"Anyone can have one kid. But going from one kid to two is like going from owning a dog to running a zoo." - P. J. O'Rourke

Friday, January 18, 2013

More Realism

I'm pro-adoption.  You may have figured that out already, but I just thought I should put that out there.  That said, I am NOT about leading people to believe that adopting is a bowl of cherries with all the pits removed.  It's not...at least not in this house.

This post is primarily for those who are considering adoption.  Today, I am all about giving those thinking about adopting a dose of reality.  Not to discourage, but to inform.  You do nobody a service by adopting with your eyes shut tight.

Here's what "dealing with adoption" looked like in our house this morning.  Some of the children were eating breakfast when Zoe began to talk about Ethiopia, specifically what her mom & dad looked like.  She was 18 months when we got her, she has no real recollection of her Ethiopian parents, but we can speculate.  She was thoroughly enjoying this conversation.

Two chairs down sat Marcus, initially participating in the conversation, and then suddenly very quiet.  Even in the midst of getting breakfast on the table, I could see the brain ticking in his little head and the sadness starting to creep across his face.  I asked a few questions; he gave a few answers.  I gave him a big hug, and we went on with breakfast.

Fast forward an hour to school time, it quickly became apparent that the musings in his mind from the morning were still there, and he was ready to hate on the world.  Even simple tasks like checking his addition problems were overwhelming to him, resulting in emotional and angry breakdowns.  My efforts to teach him his writing lesson resulted in yelling and throwing of books (by him, not me).  Even I could see that this wasn't about school, and it wasn't about math or writing.  This was about grief and loss and unresolved anger and hurt...that happened to take the form of a really rough morning at school.

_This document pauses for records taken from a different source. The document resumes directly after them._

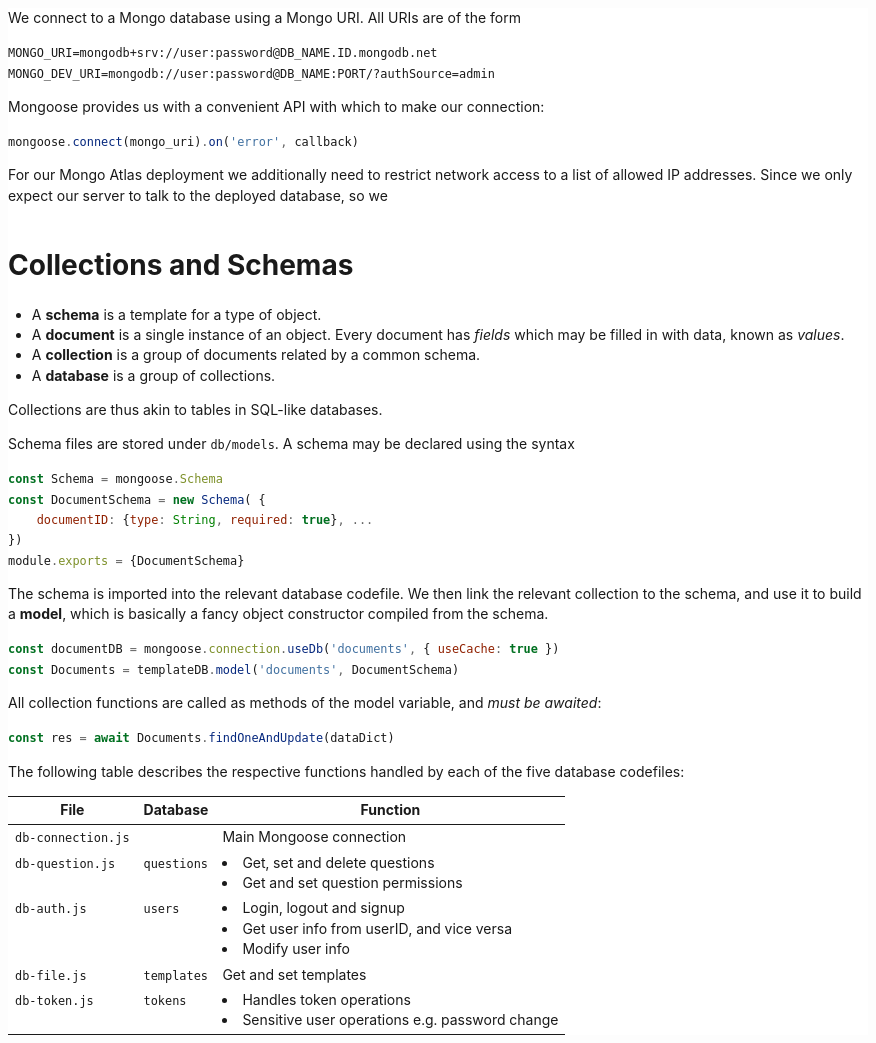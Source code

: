 We connect to a Mongo database using a Mongo URI. All URIs are of the form
```
MONGO_URI=mongodb+srv://user:password@DB_NAME.ID.mongodb.net
MONGO_DEV_URI=mongodb://user:password@DB_NAME:PORT/?authSource=admin
```
Mongoose provides us with a convenient API with which to make our connection:

```js
mongoose.connect(mongo_uri).on('error', callback)
```

For our Mongo Atlas deployment we additionally need to restrict network access to a list of allowed IP addresses. Since we only expect our server to talk to the deployed database, so we 

# Collections and Schemas

- A **schema** is a template for a type of object.
- A **document** is a single instance of an object. Every document has *fields* which may be filled in with data, known as *values*.
- A **collection** is a group of documents related by a common schema.
- A **database** is a group of collections.

Collections are thus akin to tables in SQL-like databases.

Schema files are stored under `db/models`. A schema may be declared using the syntax
```js
const Schema = mongoose.Schema
const DocumentSchema = new Schema( {
    documentID: {type: String, required: true}, ...
})
module.exports = {DocumentSchema}
```

The schema is imported into the relevant database codefile. We then link the relevant collection to the schema, and use it to build a **model**, which is basically a fancy object constructor compiled from the schema.

```js
const documentDB = mongoose.connection.useDb('documents', { useCache: true })
const Documents = templateDB.model('documents', DocumentSchema)
```

All collection functions are called as methods of the model variable, and *must be awaited*:

```js
const res = await Documents.findOneAndUpdate(dataDict)
```

The following table describes the respective functions handled by each of the five database codefiles:

| File               | Database    | Function                                                                                                           |
|--------------------|-------------|--------------------------------------------------------------------------------------------------------------------|
| `db-connection.js` |             | Main Mongoose connection                                                                                           |
| `db-question.js`   | `questions` | <li>Get, set and delete questions</li><li>Get and set question permissions</li>                                    |
| `db-auth.js`       | `users`     | <li>Login, logout and signup</li><li>Get user info from userID, and vice versa</li><li>Modify user info</li> |
| `db-file.js`       | `templates` | Get and set templates |
| `db-token.js` | `tokens` | <li>Handles token operations</li> <li>Sensitive user operations e.g. password change</li>
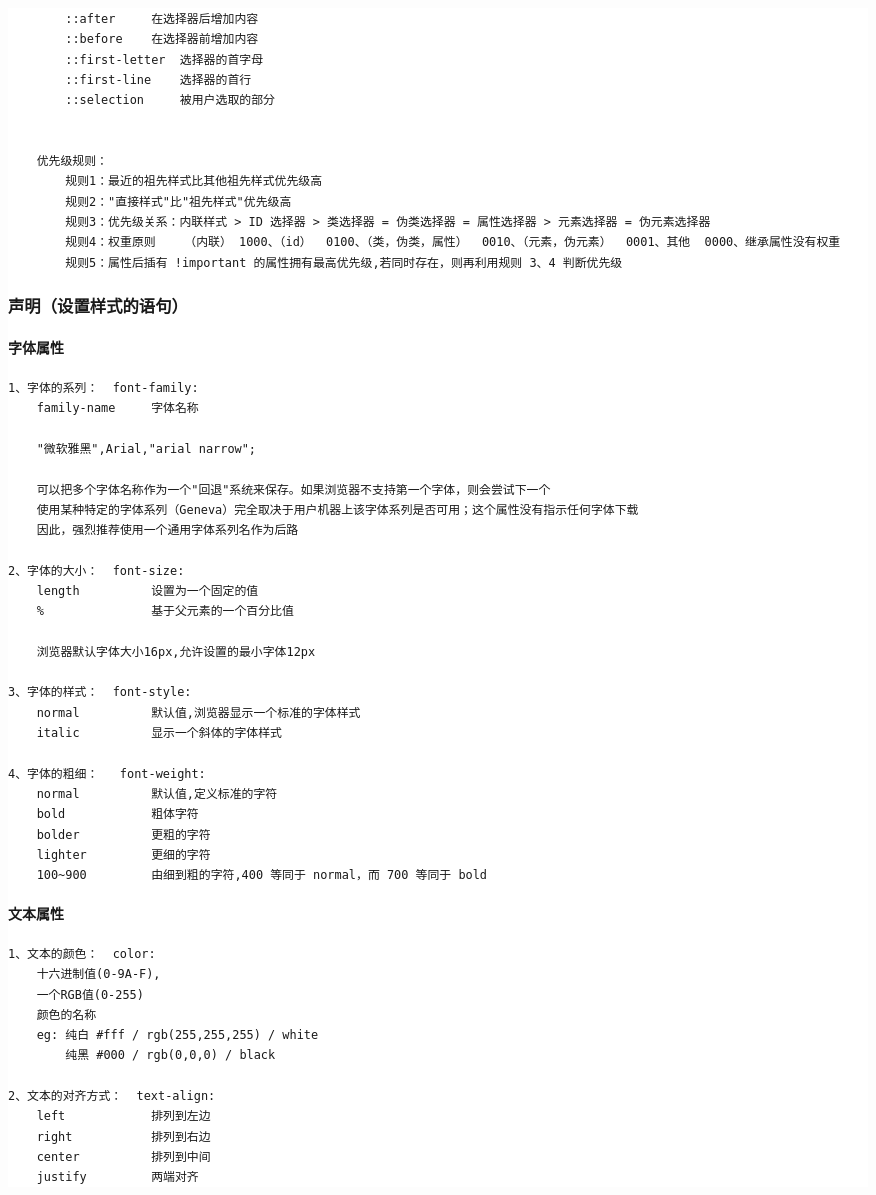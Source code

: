 			::after		在选择器后增加内容
			::before	在选择器前增加内容
			::first-letter	选择器的首字母
			::first-line	选择器的首行
			::selection		被用户选取的部分


		优先级规则：
			规则1：最近的祖先样式比其他祖先样式优先级高
			规则2："直接样式"比"祖先样式"优先级高
			规则3：优先级关系：内联样式 > ID 选择器 > 类选择器 = 伪类选择器 = 属性选择器 > 元素选择器 = 伪元素选择器
			规则4：权重原则	（内联） 1000、（id）  0100、（类，伪类，属性）  0010、（元素，伪元素）  0001、其他  0000、继承属性没有权重
			规则5：属性后插有 !important 的属性拥有最高优先级,若同时存在，则再利用规则 3、4 判断优先级

### 声明（设置样式的语句）

#### 字体属性

	1、字体的系列：  font-family:
		family-name   	字体名称
		
		"微软雅黑",Arial,"arial narrow";
		
		可以把多个字体名称作为一个"回退"系统来保存。如果浏览器不支持第一个字体，则会尝试下一个
		使用某种特定的字体系列（Geneva）完全取决于用户机器上该字体系列是否可用；这个属性没有指示任何字体下载
		因此，强烈推荐使用一个通用字体系列名作为后路
		
	2、字体的大小：  font-size:
		length			设置为一个固定的值
		%				基于父元素的一个百分比值
		
		浏览器默认字体大小16px,允许设置的最小字体12px
		
	3、字体的样式：  font-style:
		normal			默认值,浏览器显示一个标准的字体样式
		italic			显示一个斜体的字体样式
		
	4、字体的粗细：   font-weight:
		normal			默认值,定义标准的字符
		bold			粗体字符
		bolder			更粗的字符
		lighter			更细的字符
		100~900			由细到粗的字符,400 等同于 normal，而 700 等同于 bold

#### 文本属性

	1、文本的颜色：  color:
		十六进制值(0-9A-F), 
		一个RGB值(0-255)
		颜色的名称
		eg: 纯白 #fff / rgb(255,255,255) / white
			纯黑 #000 / rgb(0,0,0) / black
			
	2、文本的对齐方式：  text-align:
		left  			排列到左边 	
		right  			排列到右边
		center  		排列到中间
		justify			两端对齐	
	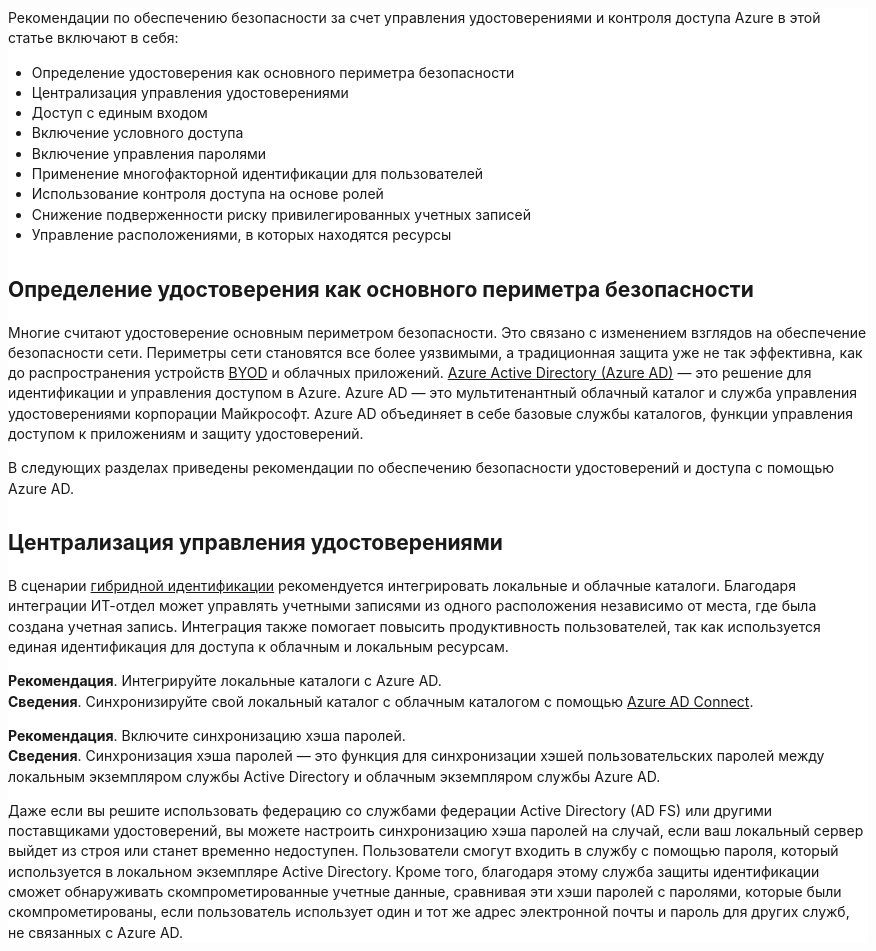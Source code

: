 Рекомендации по обеспечению безопасности за счет управления удостоверениями и контроля доступа Azure в этой статье включают в себя:

* Определение удостоверения как основного периметра безопасности
* Централизация управления удостоверениями
* Доступ с единым входом
* Включение условного доступа
* Включение управления паролями
* Применение многофакторной идентификации для пользователей
* Использование контроля доступа на основе ролей
* Снижение подверженности риску привилегированных учетных записей
* Управление расположениями, в которых находятся ресурсы

## <a name="treat-identity-as-the-primary-security-perimeter"></a>Определение удостоверения как основного периметра безопасности

Многие считают удостоверение основным периметром безопасности. Это связано с изменением взглядов на обеспечение безопасности сети. Периметры сети становятся все более уязвимыми, а традиционная защита уже не так эффективна, как до распространения устройств [BYOD](https://aka.ms/byodcg) и облачных приложений.
[Azure Active Directory (Azure AD)](../active-directory/active-directory-whatis.md) — это решение для идентификации и управления доступом в Azure. Azure AD — это мультитенантный облачный каталог и служба управления удостоверениями корпорации Майкрософт. Azure AD объединяет в себе базовые службы каталогов, функции управления доступом к приложениям и защиту удостоверений.

В следующих разделах приведены рекомендации по обеспечению безопасности удостоверений и доступа с помощью Azure AD.

## <a name="centralize-identity-management"></a>Централизация управления удостоверениями

В сценарии [гибридной идентификации](https://resources.office.com/ww-landing-M365E-EMS-IDAM-Hybrid-Identity-WhitePaper.html?) рекомендуется интегрировать локальные и облачные каталоги. Благодаря интеграции ИТ-отдел может управлять учетными записями из одного расположения независимо от места, где была создана учетная запись. Интеграция также помогает повысить продуктивность пользователей, так как используется единая идентификация для доступа к облачным и локальным ресурсам.


**Рекомендация**. Интегрируйте локальные каталоги с Azure AD.  
**Сведения**. Синхронизируйте свой локальный каталог с облачным каталогом с помощью [Azure AD Connect](../active-directory/connect/active-directory-aadconnect.md).

**Рекомендация**. Включите синхронизацию хэша паролей.  
**Сведения**. Синхронизация хэша паролей — это функция для синхронизации хэшей пользовательских паролей между локальным экземпляром службы Active Directory и облачным экземпляром службы Azure AD.

Даже если вы решите использовать федерацию со службами федерации Active Directory (AD FS) или другими поставщиками удостоверений, вы можете настроить синхронизацию хэша паролей на случай, если ваш локальный сервер выйдет из строя или станет временно недоступен. Пользователи смогут входить в службу с помощью пароля, который используется в локальном экземпляре Active Directory. Кроме того, благодаря этому служба защиты идентификации сможет обнаруживать скомпрометированные учетные данные, сравнивая эти хэши паролей с паролями, которые были скомпрометированы, если пользователь использует один и тот же адрес электронной почты и пароль для других служб, не связанных с Azure AD.
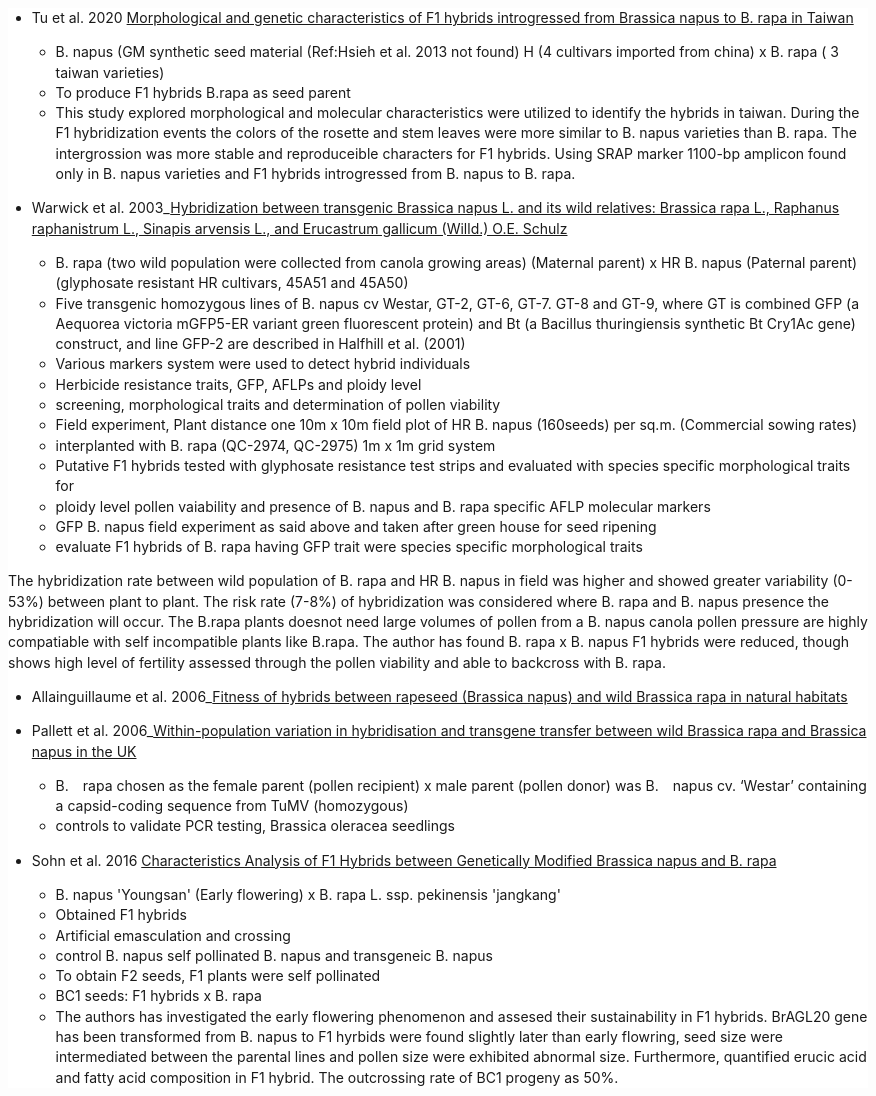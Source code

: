 * Tu et al. 2020 [Morphological and genetic characteristics of F1 hybrids introgressed from Brassica napus to B. rapa in Taiwan](https://www.ncbi.nlm.nih.gov/pmc/articles/PMC6974233/)
  - B. napus (GM synthetic seed material (Ref:Hsieh et al. 2013 not found) H (4 cultivars imported from china) x B. rapa ( 3 taiwan varieties)
  - To produce F1 hybrids B.rapa as seed parent
  - This study explored morphological and molecular characteristics were utilized to identify the hybrids in taiwan. During the F1 hybridization events the colors of the rosette and stem leaves were more similar to B. napus varieties than B. rapa. The intergrossion was more stable and reproduceible characters for F1 hybrids. Using SRAP marker 1100-bp amplicon found only in B. napus varieties and F1 hybrids introgressed from B. napus to B. rapa.  
  
* Warwick et al. 2003_[Hybridization between transgenic Brassica napus L. and its wild relatives: Brassica rapa L., Raphanus raphanistrum L., Sinapis arvensis L., and Erucastrum gallicum (Willd.) O.E. Schulz](https://link.springer.com/content/pdf/10.1007/s00122-003-1278-0.pdf)
    - B. rapa (two wild population were collected from canola growing areas) (Maternal parent) x HR B. napus (Paternal parent) (glyphosate resistant HR cultivars, 45A51 and 45A50)
    - Five transgenic homozygous lines of B. napus cv Westar, GT-2, GT-6, GT-7. GT-8 and GT-9, where GT is combined GFP (a Aequorea victoria mGFP5-ER variant green fluorescent         protein) and Bt (a Bacillus thuringiensis synthetic Bt Cry1Ac gene) construct, and line GFP-2 are described in Halfhill et al. (2001)
    - Various markers system were used to detect hybrid individuals
    - Herbicide resistance traits, GFP, AFLPs and ploidy  level
    - screening, morphological traits and determination of pollen viability
    - Field experiment, Plant distance one 10m x 10m field plot of HR B. napus (160seeds) per sq.m. (Commercial sowing rates)
    - interplanted with B. rapa (QC-2974, QC-2975) 1m x 1m grid system
    - Putative F1 hybrids tested with glyphosate resistance test strips and evaluated with species specific morphological traits for 
    - ploidy level pollen vaiability and presence of B. napus and B. rapa specific AFLP molecular markers
    - GFP B. napus field experiment as said above and taken after green house for seed ripening
    - evaluate F1 hybrids of B. rapa having GFP trait were species specific morphological traits

The hybridization rate between wild population of B. rapa and HR B. napus in field was higher and showed greater variability (0-53%) between plant to plant. The risk rate (7-8%) of hybridization was considered where B. rapa and B. napus presence the hybridization will occur. The B.rapa plants doesnot need large volumes of pollen from a B. napus canola pollen pressure are highly compatiable with self incompatible plants like B.rapa. The author has found B. rapa x B. napus F1 hybrids were reduced, though shows high level of fertility assessed through the pollen viability and able to backcross with B. rapa. 

* Allainguillaume et al. 2006_[Fitness of hybrids between rapeseed (Brassica napus) and wild Brassica rapa in natural habitats](https://onlinelibrary.wiley.com/doi/full/10.1111/j.1365-294X.2006.02856.x)
* Pallett et al. 2006_[Within-population variation in hybridisation and transgene transfer between wild Brassica rapa and Brassica napus in the UK](https://onlinelibrary.wiley.com/doi/full/10.1111/j.1744-7348.2006.00049.x)
    -  B. rapa chosen as the female parent (pollen recipient) x male parent (pollen donor) was B. napus cv. ‘Westar’ containing a capsid-coding sequence from TuMV (homozygous)
    -  controls to validate PCR testing, Brassica oleracea seedlings



* Sohn et al. 2016 [Characteristics Analysis of F1 Hybrids between Genetically Modified Brassica napus and B. rapa](https://journals.plos.org/plosone/article?id=10.1371/journal.pone.0162103)
  - B. napus 'Youngsan' (Early flowering) x B. rapa L. ssp. pekinensis 'jangkang' 
  - Obtained F1 hybrids 
  - Artificial emasculation and crossing
  - control B. napus self pollinated B. napus and transgeneic B. napus
  - To obtain F2 seeds, F1 plants were self pollinated 
  - BC1 seeds: F1 hybrids x B. rapa 
  - The authors has investigated the early flowering phenomenon and assesed their sustainability in F1 hybrids. BrAGL20 gene has been transformed from B. napus to F1 hyrbids were found slightly later than early flowring, seed size were intermediated between the parental lines and pollen size were exhibited abnormal size. Furthermore, quantified erucic acid and fatty acid composition in F1 hybrid. The outcrossing rate of BC1 progeny as 50%. 
 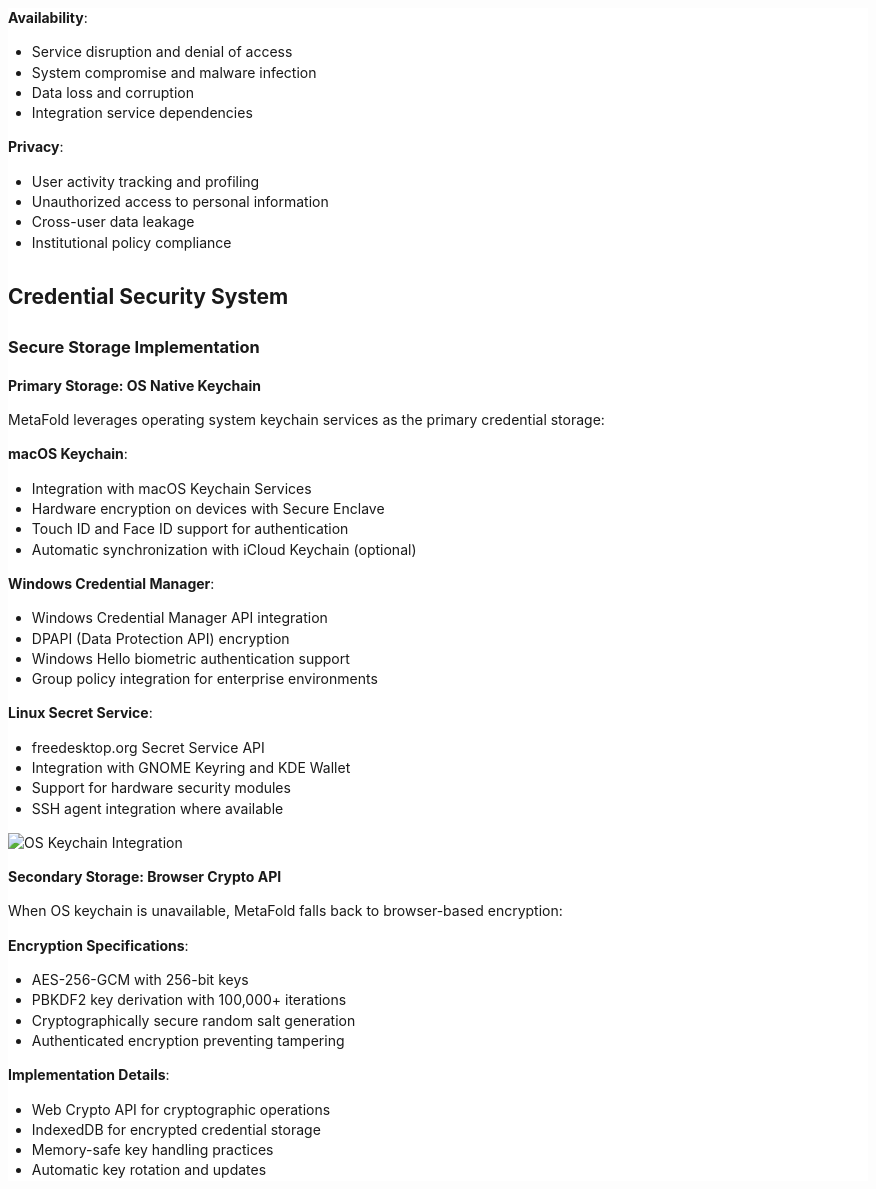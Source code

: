 **Availability**:
- Service disruption and denial of access
- System compromise and malware infection
- Data loss and corruption
- Integration service dependencies

**Privacy**:
- User activity tracking and profiling
- Unauthorized access to personal information
- Cross-user data leakage
- Institutional policy compliance

## Credential Security System

### Secure Storage Implementation

**Primary Storage: OS Native Keychain**

MetaFold leverages operating system keychain services as the primary credential storage:

**macOS Keychain**:
- Integration with macOS Keychain Services
- Hardware encryption on devices with Secure Enclave
- Touch ID and Face ID support for authentication
- Automatic synchronization with iCloud Keychain (optional)

**Windows Credential Manager**:
- Windows Credential Manager API integration
- DPAPI (Data Protection API) encryption
- Windows Hello biometric authentication support
- Group policy integration for enterprise environments

**Linux Secret Service**:
- freedesktop.org Secret Service API
- Integration with GNOME Keyring and KDE Wallet
- Support for hardware security modules
- SSH agent integration where available

![OS Keychain Integration](images/os-keychain-integration.png)

**Secondary Storage: Browser Crypto API**

When OS keychain is unavailable, MetaFold falls back to browser-based encryption:

**Encryption Specifications**:
- AES-256-GCM with 256-bit keys
- PBKDF2 key derivation with 100,000+ iterations
- Cryptographically secure random salt generation
- Authenticated encryption preventing tampering

**Implementation Details**:
- Web Crypto API for cryptographic operations
- IndexedDB for encrypted credential storage
- Memory-safe key handling practices
- Automatic key rotation and updates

The reality of an adoptive parent's life is that they need to know this type of thing may be coming, and they need to realistically ask themselves are they ready to deal with it.

1 comment:

  1. Yes! Been dealing a lot with this very thing lately with out almost 8 year old who came home when he was 3 1/2. He is having angry outbursts and crying meltdowns over what seems to be nothing, but we know it's not nothing...it's something buried deep, deep inside of him.